## Problem requirements
Identify every line in the records below that contains the word "circ", and reproduce each one.

## Records

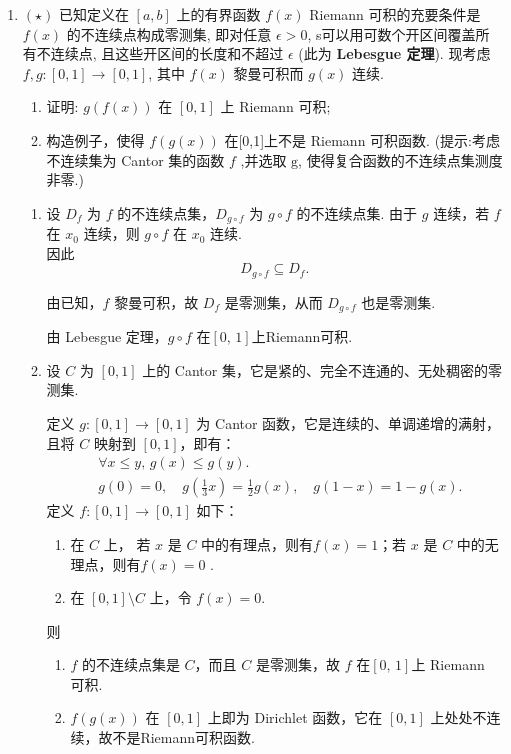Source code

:\begin{enumerate}
    \item[6.]$(\star)$ 已知定义在 \([a,b]\) 上的有界函数 \(f(x)\) Riemann 可积的充要条件是 \(f(x)\) 的不连续点构成零测集, 即对任意 \(\epsilon >0\), 
    s可以用可数个开区间覆盖所有不连续点, 且这些开区间的长度和不超过 \(\epsilon\) (此为 \textbf{Lebesgue 定理}). 现考虑 \(f,g:[0,1]\to [0,1]\), 其中 \(f(x)\) 黎曼可积而 \(g(x)\) 连续.
    \begin{enumerate}
        \item[(a)]证明: \(g(f(x))\) 在 $[0,1]$ 上 Riemann 可积;
        \item[(b)]构造例子，使得 \(f(g(x))\) 在[0,1]上不是 Riemann 可积函数.
        (提示:考虑不连续集为 Cantor 集的函数 \(f\) ,并选取 \(\mathrm{g}\), 使得复合函数的不连续点集测度非零.)
    \end{enumerate}
    \begin{solution}
        \begin{enumerate}
        \item[(a)]
        设 $D_f$ 为 $f$ 的不连续点集，$D_{g\circ f}$ 为 $g\circ f$ 的不连续点集.
        由于 $g$ 连续，若 $f$ 在 $x_0$ 连续，则 $g\circ f$ 在 $x_0$ 连续.\\
        因此
        \[
        D_{g\circ f} \subseteq D_f.
        \]

        由已知，$f$ 黎曼可积，故 $D_f$ 是零测集，从而 $D_{g\circ f}$ 也是零测集.

        由 Lebesgue 定理，$g\circ f$ 在$[0,\,1]$上Riemann可积. 

        \item[(b)]
        设 $C$ 为 $[0,1]$ 上的 Cantor 集，它是紧的、完全不连通的、无处稠密的零测集.

        定义 $g: [0,1] \to [0,1]$ 为 Cantor 函数，它是连续的、单调递增的满射，且将 $C$ 映射到 $[0,1]$，即有：
        \[
        \begin{aligned}
        &\forall x\leq y,\, g(x)\leq g(y).\\
        &g(0)=0,\quad g\left(\frac{1}{3}x\right)=\frac{1}{2}g(x), \quad g(1-x)=1-g(x).
        \end{aligned}
        \]
        定义 $f: [0,1] \to [0,1]$ 如下：
        \begin{enumerate}
            \item[i.] 在 $C$ 上，  若 $x$ 是 $C$ 中的有理点，则有$f(x) = 1$；若 $x$ 是 $C$ 中的无理点，则有$f(x) = 0$ .
            \item[ii.] 在 $[0,1]\setminus C$ 上，令 $f(x) = 0$.
        \end{enumerate}
        则
        \begin{enumerate}
            \item[(i)] $f$ 的不连续点集是 $C$，而且 $C$ 是零测集，故 $f$ 在$[0,\,1]$上 Riemann 可积.
            \item[(ii)] $f(g(x))$ 在 $[0,1]$ 上即为 Dirichlet 函数，它在 $[0,1]$ 上处处不连续，故不是Riemann可积函数. 
        \end{enumerate}
        \end{enumerate}
    \end{solution}
\end{enumerate}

## Your solution
        设 $D_f$ 为 $f$ 的不连续点集，$D_{g\circ f}$ 为 $g\circ f$ 的不连续点集.
        由于 $g$ 连续，若 $f$ 在 $x_0$ 连续，则 $g\circ f$ 在 $x_0$ 连续.\\
        D_{g\circ f} \subseteq D_f.
        由已知，$f$ 黎曼可积，故 $D_f$ 是零测集，从而 $D_{g\circ f}$ 也是零测集.
        由 Lebesgue 定理，$g\circ f$ 在$[0,\,1]$上Riemann可积. 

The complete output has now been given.